Al acostarse la noche anterior, Gu Youren intentó persuadir a Xu Sulí durante mucho tiempo antes de que finalmente aceptara la realidad. Sin embargo, aún sentía un poco de remordimiento por haber perdido a una nuera tan ideal.
Dándole oído a las palabras de Xu Sulí, Gu Youren se levantó rápidamente: "Vamos, venga, no sigas hablando. Si sigues así, caeremos en un círculo vicioso. Anda, piensa cómo explicarle esto a Qiao Qiao."
Después, Gu Youren sacudió la cabeza y se dirigió al estudio.
Xu Sulí miró el receso de Gu Youren con ira y luego volvió su atención al teléfono móvil. Tenía dos llamadas perdidas en la pantalla. No pudo evitar pensar que si le contara a Qiao Nai la verdad, las cosas no podrían revertirse.
Aunque su hijo se había casado con Su Xinyi, no muchos lo sabían todavía. Los jóvenes de hoy en día separaban y reconciliaban parejas como el juego de casa.
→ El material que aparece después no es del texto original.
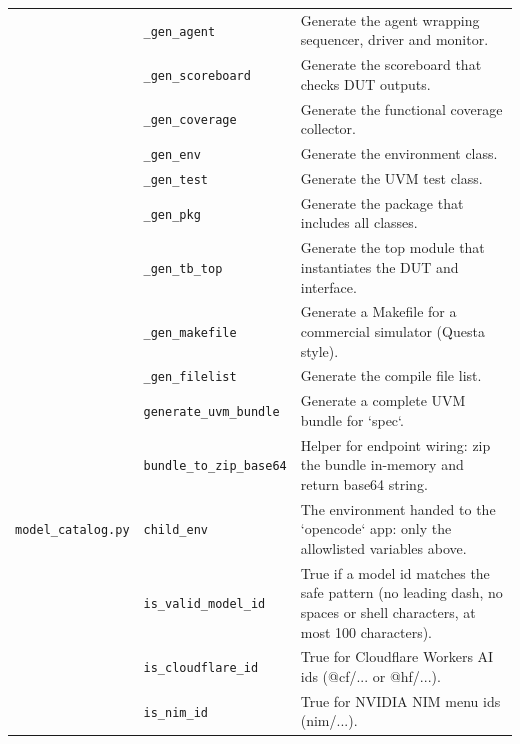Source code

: \begin{longtable}{@{}p{2.8cm}>{\raggedright\arraybackslash}p{4.6cm}p{7.9cm}@{}}
{\small } & \texttt{\small \_\allowbreak{}gen\_\allowbreak{}agent} & Generate the agent wrapping sequencer, driver and monitor. \\
{\small } & \texttt{\small \_\allowbreak{}gen\_\allowbreak{}scoreboard} & Generate the scoreboard that checks DUT outputs. \\
{\small } & \texttt{\small \_\allowbreak{}gen\_\allowbreak{}coverage} & Generate the functional coverage collector. \\
{\small } & \texttt{\small \_\allowbreak{}gen\_\allowbreak{}env} & Generate the environment class. \\
{\small } & \texttt{\small \_\allowbreak{}gen\_\allowbreak{}test} & Generate the UVM test class. \\
{\small } & \texttt{\small \_\allowbreak{}gen\_\allowbreak{}pkg} & Generate the package that includes all classes. \\
{\small } & \texttt{\small \_\allowbreak{}gen\_\allowbreak{}tb\_\allowbreak{}top} & Generate the top module that instantiates the DUT and interface. \\
{\small } & \texttt{\small \_\allowbreak{}gen\_\allowbreak{}makefile} & Generate a Makefile for a commercial simulator (Questa style). \\
{\small } & \texttt{\small \_\allowbreak{}gen\_\allowbreak{}filelist} & Generate the compile file list. \\
{\small } & \texttt{\small generate\_\allowbreak{}uvm\_\allowbreak{}bundle} & Generate a complete UVM bundle for `spec`. \\
{\small } & \texttt{\small bundle\_\allowbreak{}to\_\allowbreak{}zip\_\allowbreak{}base64} & Helper for endpoint wiring: zip the bundle in-memory and return base64 string. \\
{\small \nolinkurl{model_catalog.py}} & \texttt{\small child\_\allowbreak{}env} & The environment handed to the `opencode` app: only the allowlisted variables above. \\
{\small } & \texttt{\small is\_\allowbreak{}valid\_\allowbreak{}model\_\allowbreak{}id} & True if a model id matches the safe pattern (no leading dash, no spaces or shell characters, at most 100 characters). \\
{\small } & \texttt{\small is\_\allowbreak{}cloudflare\_\allowbreak{}id} & True for Cloudflare Workers AI ids (@cf/... or @hf/...). \\
{\small } & \texttt{\small is\_\allowbreak{}nim\_\allowbreak{}id} & True for NVIDIA NIM menu ids (nim/...). \\

\end{longtable}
Si Qiao Nai y ella rompían, tal vez tendrían poca conexión emocional después de no haber estado juntos mucho tiempo. ¿Por qué apresurarse a contarle esto?
Estas reflexiones le dieron un poco de alivio a Xu Sulí, quien decidió tomar una decisión interna.
A medida que la temperatura externa subía cada vez más, Su Xinyi llegó al floristería para abrir y preparar el trabajo del día.
Poco después, Xia Sisi también se apresuró a llegar.
Al ver su bicicleta eléctrica en el umbral, supo que Su Xinyi ya había llegado. Se disponía a entrar cuando notó algo extraño.
"Xinyi, ¿te has caído con la bicicleta hoy?" Xia Sisi entró también en la floristería.
Su Xinyi estaba ocupada en el mostrador, levantando la cabeza al oír esto: "¿Cómo lo sabes?"
"Vi que tu bicicleta está dañada. ¿Pasó algo? ¿Te lastimaste?" Xia Sisi se apresuró a examinarla al escuchar que Su Xinyi había caído.
Cuando hubo un accidente de tráfico, Su Xinyi también revisó la bicicleta y vio una pequeña lesión, pero no fue algo tan obvio como para ser notado por Xia Sisi. Si lo notaba así, definitivamente había otras partes dañadas.
Su Xinyi se levantó rápidamente y salió a investigar. "Sisi, ¿dónde viste la dañada?"
Xia Sisi la siguió afuera y señaló una parte hundida en el bicicleta: "Justo ahí. No es obvio desde delante, pero se ve hundido desde el lado."
Su Xinyi notó esa zona hundida y con las manos le dio un tacto. Se lamentó: "¡Realmente! Esta bicicleta no me la había usado dos días y ya está así."